Distribute Dataset Target Transform to GPUs


My Dataset saves a list of parameter values that via some computationally intensive simulation process transform to the high-dimensional tensors that I feed my neural network.

It would be infeasible to save the final tensors in the dataset since I am still working on the simulation process and I would need to regenerate them often before even being able to start training.

I put the generation of the input tensors into the Dataset’s __getitem__-method and accelerate the computation using my GPU and which puts me in the (ill-advised) position of loading my tensors onto the GPU in the Dataset and not after.
In other words, the (target) transform in my Dataset is compute-intensive and happens on the GPU.

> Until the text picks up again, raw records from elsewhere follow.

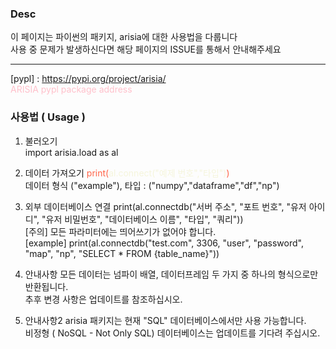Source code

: ### Desc
이 페이지는 파이썬의 패키지, arisia에 대한 사용법을 다룹니다   
사용 중 문제가 발생하신다면 해당 페이지의 ISSUE를 통해서 안내해주세요   

___
[pypl] : https://pypi.org/project/arisia/   
<span style="color:pink">ARISIA pypl package address</span>

### 사용법 ( Usage )
1. 불러오기   
import arisia.load as al

2. 데이터 가져오기
<span style="color:tomato">print(<span style="color:beige">al.connect("예제 번호","타입")</span>)</span>   
데이터 형식 ("example"), 타입 : ("numpy","dataframe","df","np")   

3. 외부 데이터베이스 연결
print(al.connectdb("서버 주소", "포트 번호", "유저 아이디", "유저 비밀번호", "데이터베이스 이름", "타입", "쿼리"))   
[주의] 모든 파라미터에는 띄어쓰기가 없어야 합니다.   
[example] print(al.connectdb("test.com", 3306, "user", "password", "map", "np", "SELECT * FROM {table_name}"))   

4. 안내사항
모든 데이터는 넘파이 배열, 데이터프레임 두 가지 중 하나의 형식으로만 반환됩니다.   
추후 변경 사항은 업데이트를 참조하십시오.  

5. 안내사항2
arisia 패키지는 현재 "SQL" 데이터베이스에서만 사용 가능합니다.   
비정형 ( NoSQL - Not Only SQL) 데이터베이스는 업데이트를 기다려 주십시오.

I actually have multiple GPUs at my disposal that I would like to take advantage of.
How do I proceed?
I imagine needing to spawn multiple threads, give each their own device (and Dataset? and/or DataLoader?).
How do I combine the outputs of the multiple threads and put them on the device on which the backpropagation happens?

Thank you very much!

Hi, I tried to answer your question but without a detailed context I am not sure if it’s really going to help you.

Can you try to use torch.utils.data.distributed.DistributedSampler in torch.utils.data — PyTorch 2.0 documentation and torch.nn.parallel.DistributedDataParallel in DistributedDataParallel — PyTorch 2.0 documentation?

We need to do multi-process programing here.